◆ WHAT THE EXERCISE ASKS ◆
Go through the entries below and tally the lines holding "steepest"; please reply with the number only.

[Collected data entries]
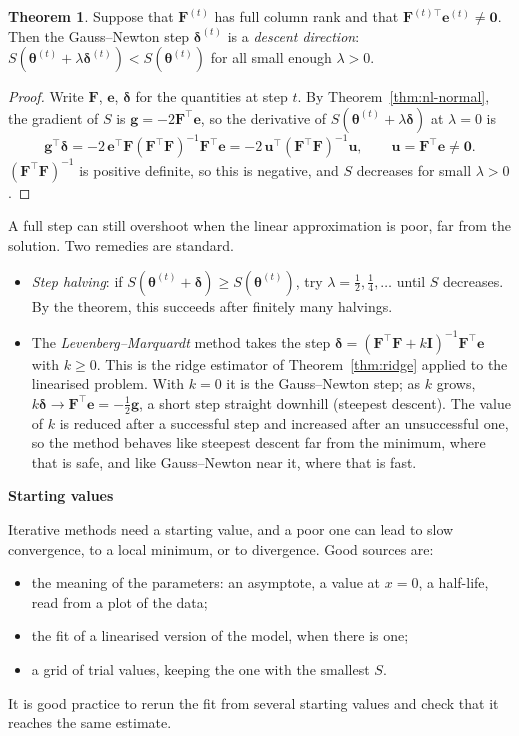 \documentclass[11pt,a4paper]{article}
\numberwithin{equation}{section}
\theoremstyle{definition}
\newtheorem{thm}{Theorem}[subsection]
\newcommand{\subhead}[1]{%
  \par\medskip\noindent\textbf{#1}\par\nobreak\smallskip}
\begin{document}
\begin{thm}\label{thm:gn-descent}
Suppose that $\mathbf{F}^{(t)}$ has full column rank and that $\mathbf{F}^{(t)\top}\mathbf{e}^{(t)} \ne \mathbf{0}$.
Then the Gauss--Newton step $\boldsymbol\delta^{(t)}$ is a \emph{descent direction}: $S(\boldsymbol\theta^{(t)} + \lambda\boldsymbol\delta^{(t)}) < S(\boldsymbol\theta^{(t)})$ for all small enough $\lambda > 0$.
\end{thm}

\begin{proof}
Write $\mathbf{F}$, $\mathbf{e}$, $\boldsymbol\delta$ for the quantities at step $t$. By Theorem~\ref{thm:nl-normal}, the gradient
of $S$ is $\mathbf{g} = -2\mathbf{F}^\top\mathbf{e}$, so the derivative of $S(\boldsymbol\theta^{(t)} + \lambda\boldsymbol\delta)$ at $\lambda = 0$ is
\[
\mathbf{g}^\top\boldsymbol\delta = -2\,\mathbf{e}^\top\mathbf{F}(\mathbf{F}^\top\mathbf{F})^{-1}\mathbf{F}^\top\mathbf{e} = -2\,\mathbf{u}^\top(\mathbf{F}^\top\mathbf{F})^{-1}\mathbf{u} , \qquad \mathbf{u} = \mathbf{F}^\top\mathbf{e} \ne \mathbf{0} .
\]
$(\mathbf{F}^\top\mathbf{F})^{-1}$ is positive definite, so this is negative, and $S$ decreases for small $\lambda > 0$.
\end{proof}

A full step can still overshoot when the linear approximation is poor, far from the solution. Two remedies
are standard.
\begin{itemize}
\item \emph{Step halving}: if $S(\boldsymbol\theta^{(t)} + \boldsymbol\delta) \ge S(\boldsymbol\theta^{(t)})$, try $\lambda = \frac12, \frac14, \dots$ until $S$ decreases. By the theorem,
this succeeds after finitely many halvings.
\item The \emph{Levenberg--Marquardt} method takes the step
$\boldsymbol\delta = (\mathbf{F}^\top\mathbf{F} + k\mathbf{I})^{-1}\mathbf{F}^\top\mathbf{e}$ with $k \ge 0$. This is the ridge estimator of Theorem~\ref{thm:ridge} applied to the
linearised problem. With $k = 0$ it is the Gauss--Newton step; as $k$ grows, $k\boldsymbol\delta \to \mathbf{F}^\top\mathbf{e} = -\frac12\mathbf{g}$, a short step
straight downhill (steepest descent). The value of $k$ is reduced after a successful step and increased after an
unsuccessful one, so the method behaves like steepest descent far from the minimum, where that is safe, and
like Gauss--Newton near it, where that is fast.
\end{itemize}

\subhead{Starting values}
Iterative methods need a starting value, and a poor one can lead to slow convergence, to a local
minimum, or to divergence. Good sources are:
\begin{itemize}
\item the meaning of the parameters: an asymptote, a value at $x = 0$, a half-life, read from a plot of the data;
\item the fit of a linearised version of the model, when there is one;
\item a grid of trial values, keeping the one with the smallest $S$.
\end{itemize}
It is good practice to rerun the fit from several starting values and check that it reaches the same estimate.
\end{document}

◆ EXERCISE SOLUTION ◆
2